In In re Comverge, Inc. Shareholders Litigation, the Court of Chancery recently denied a motion to dismiss a complaint which alleged that a board of directors acted in bad faith by approving an unreasonable termination fee structure in a merger agreement.1 The termination fee purportedly was equal to 5.55% of the deal’s equity value if triggered during a “go-shop” period and 7% of the deal’s equity value if triggered afterwards. The plaintiff further argued that the potentially preclusive effects of these termination fees had to be assessed in conjunction with a convertible bridge loan provided by the buyer. The plaintiff claimed that, after giving effect to the convertible debt, a buyer would have to pay 11.6% to 13.1% of the transaction’s equity value to submit a successful topping bid.

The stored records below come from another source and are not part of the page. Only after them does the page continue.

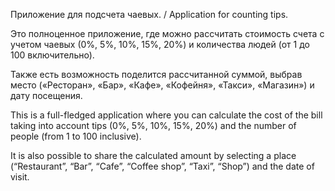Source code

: Приложение для подсчета чаевых. / Application for counting tips.

Это полноценное приложение, где можно рассчитать стоимость счета с учетом чаевых (0%, 5%, 10%, 15%, 20%) и количества людей (от 1 до 100 включительно).

Также есть возможность поделится рассчитанной суммой, выбрав место («Ресторан», «Бар», «Кафе», «Кофейня», «Такси», «Магазин») и дату посещения.

This is a full-fledged application where you can calculate the cost of the bill taking into account tips (0%, 5%, 10%, 15%, 20%) and the number of people (from 1 to 100 inclusive).

It is also possible to share the calculated amount by selecting a place (“Restaurant”, “Bar”, “Cafe”, “Coffee shop”, “Taxi”, “Shop”) and the date of visit.
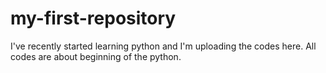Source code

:# my-first-repository
I've recently started learning python and I'm uploading the codes here. All codes are about beginning of the python.
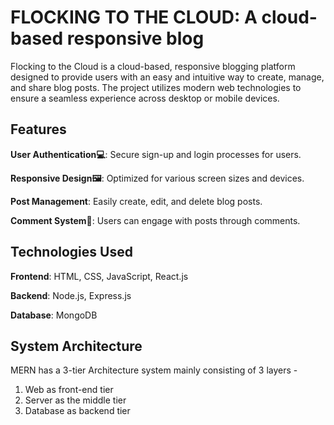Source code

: # FLOCKING TO THE CLOUD: A cloud-based responsive blog 
Flocking to the Cloud is a cloud-based, responsive blogging platform designed to provide users with an easy and intuitive way to create, manage, and share blog posts. The project utilizes modern web technologies to ensure a seamless experience across desktop or mobile devices.

## Features
**User Authentication💻**: Secure sign-up and login processes for users.

**Responsive Design🖼️**: Optimized for various screen sizes and devices.

**Post Management**: Easily create, edit, and delete blog posts.

**Comment System💬**: Users can engage with posts through comments.

## Technologies Used
**Frontend**: HTML, CSS, JavaScript, React.js

**Backend**: Node.js, Express.js

**Database**: MongoDB 

## System Architecture
MERN has a 3-tier Architecture system mainly consisting of 3 layers -
1. Web as front-end tier
2. Server as the middle tier
3. Database as backend tier
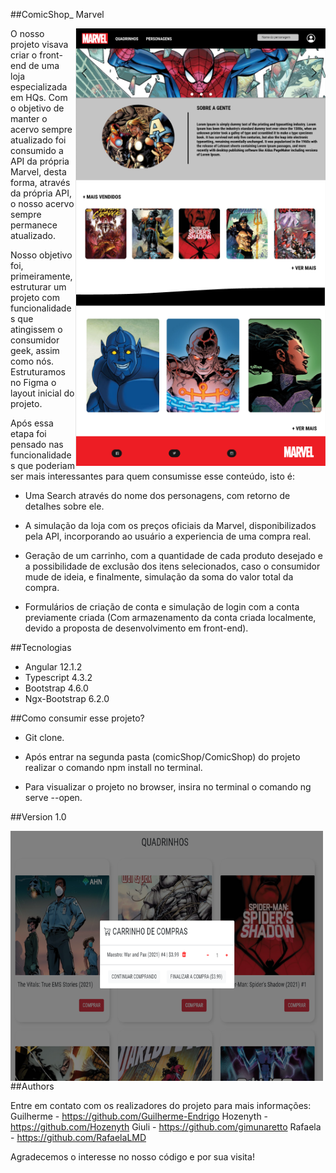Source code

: 
##ComicShop_ Marvel

<img align="right" width="400" height="700" src="https://github.com/Guilherme-Endrigo/comicShop/blob/main/INDEX_figma.png">



O nosso projeto visava criar o front-end de uma loja especializada em HQs. Com o objetivo de manter o acervo sempre atualizado foi consumido a API da própria Marvel, desta forma, através da própria API, o nosso acervo sempre permanece atualizado. 

Nosso objetivo foi, primeiramente, estruturar um projeto com funcionalidades que atingissem o consumidor geek, assim como nós. Estruturamos no Figma o layout inicial do projeto. 
 
Após essa etapa foi pensado nas funcionalidades que poderiam ser mais interessantes para quem consumisse esse conteúdo, isto é:  
 
- Uma Search através do nome dos personagens, com retorno de detalhes sobre ele. 
 
- A simulação da loja com os preços oficiais da Marvel, disponibilizados pela API, incorporando ao usuário a experiencia de uma compra real. 
 
- Geração de um carrinho, com a quantidade de cada produto desejado e a possibilidade de exclusão dos itens selecionados, caso o consumidor mude de ideia, e finalmente, simulação da soma do valor total da compra. 
 
- Formulários de criação de conta e simulação de login com a conta previamente criada (Com armazenamento da conta criada localmente, devido a proposta de desenvolvimento em front-end). 
 
##Tecnologias 
 
- Angular 12.1.2  
- Typescript 4.3.2 
- Bootstrap 4.6.0 
- Ngx-Bootstrap 6.2.0 


##Como consumir esse projeto? 
 
- Git clone. 
 
- Após entrar na segunda pasta (comicShop/ComicShop) do projeto realizar o comando npm install no terminal.   
 
- Para visualizar o projeto no browser, insira no terminal o comando ng serve --open.  

##Version 
1.0 


<img align="left" width="500" height="400" src="https://github.com/Guilherme-Endrigo/comicShop/blob/main/CartQuadrinho.png">

##Authors 
 
Entre em contato com os realizadores do projeto para mais informações: 
 Guilherme - https://github.com/Guilherme-Endrigo 
 Hozenyth - https://github.com/Hozenyth 
 Giuli - https://github.com/gimunaretto 
 Rafaela - https://github.com/RafaelaLMD 
 
Agradecemos o interesse no nosso código e por sua visita!
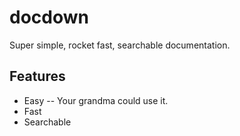 # docdown

Super simple, rocket fast, searchable documentation.

## Features

* Easy -- Your grandma could use it.
* Fast
* Searchable

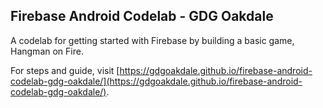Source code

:## Firebase Android Codelab - GDG Oakdale

A codelab for getting started with Firebase by building a basic game, Hangman on Fire.

For steps and guide, visit [https://gdgoakdale.github.io/firebase-android-codelab-gdg-oakdale/](https://gdgoakdale.github.io/firebase-android-codelab-gdg-oakdale/).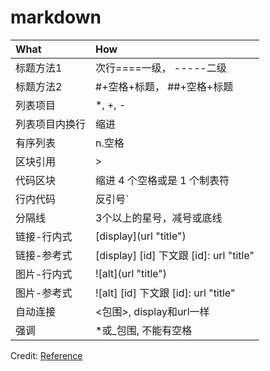 markdown
====================

|What			|	How											|			
|:---			|	:---										|
|标题方法1		|	次行====一级， -----二级						|
|标题方法2		|	#+空格+标题， ##+空格+标题						|
|列表项目		|	*, +, -										|	
|列表项目内换行	|	缩进											|	
|有序列表		|	n.空格										|	
|区块引用		|	>											|	
|代码区块		|缩进 4 个空格或是 1 个制表符						|
|行内代码		| 反引号`										|
|分隔线			| 3个以上的星号，减号或底线						|
|链接-行内式		| \[display\](url "title")						|
|链接-参考式		| \[display\] \[id\] 下文跟 \[id\]: url "title"	|
|图片-行内式		| \!\[alt\](url "title")						|
|图片-参考式		| !\[alt\] \[id\] 下文跟 \[id\]: url "title"		|
|自动连接		| <包围>, display和url一样						|
|强调			| *或_包围, 不能有空格							|

Credit:
[Reference](http://wowubuntu.com/markdown/)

The post-closing litigation involved the 2012 sale of Comverge, Inc. to a private equity fund. At the time, Comverge apparently was struggling financially and facing a potential default under its debt instruments. Of particular note, the buyer purchased some of Comverge’s debt that had potential blocking rights over a sale of the company. During the merger negotiations, the buyer claimed that Comverge was in default and threatened to accelerate payment of the debt. The plaintiff argued, however, that the buyer’s purchase of the debt violated a standstill covenant in its confidentiality agreement, and that Comverge’s board of directors should have sued the buyer.
The definitive merger agreement included a 30-day go-shop period with a 10-day extension for certain qualified bids that were submitted by the end of the original go-shop period. The buyer also agree to provide a $12 million bridge loan, which was accompanied by a convertible note in which the buyer could obtain common stock at a price below the merger consideration. The transaction’s total equity value was approximately $48 million. The per share price of $1.75 was below the stock’s then-current trading price of $1.88 per share.
In ruling on the defendants’ motion to dismiss, the court found that the stockholder-plaintiff had failed to allege that a majority of the directors acted with an improper purpose. In that regard, the directors held a material amount of the company’s stock and all but one were independent. The court also deferred to the board’s judgment not to sue to enforce the standstill agreement, and to focus instead on seeking improved terms in the merger agreement. The court noted that the buyer was the only bidder at that time, the litigation had the potential to be costly and time-consuming, and recovery was uncertain.
The court did find that it was reasonably conceivable that “the ultimate merger price was far enough ‘off- the-mark’ as to implicate the fiduciary duty of care.” As is typical among Delaware corporations, however,
the directors were exculpated from due care violations.2 The court then held that the complaint failed to allege that the board breached its duty of loyalty in conducting the sale process. Among other things, the court noted that “the Board was highly engaged in the process, and this type of engagement precludes a finding of bad faith conduct.”
Turning to the deal protections in the merger agreement, the court found that the 30-day go-shop period, along with the 10-day extension in certain circumstances, was reasonable. The court explained that Delaware law “places more emphasis on the length of a post-signing go-shop if there was not an effective market check before signing.” It then noted that the company had engaged in a prolonged search for strategic transactions before entering into the merger agreement.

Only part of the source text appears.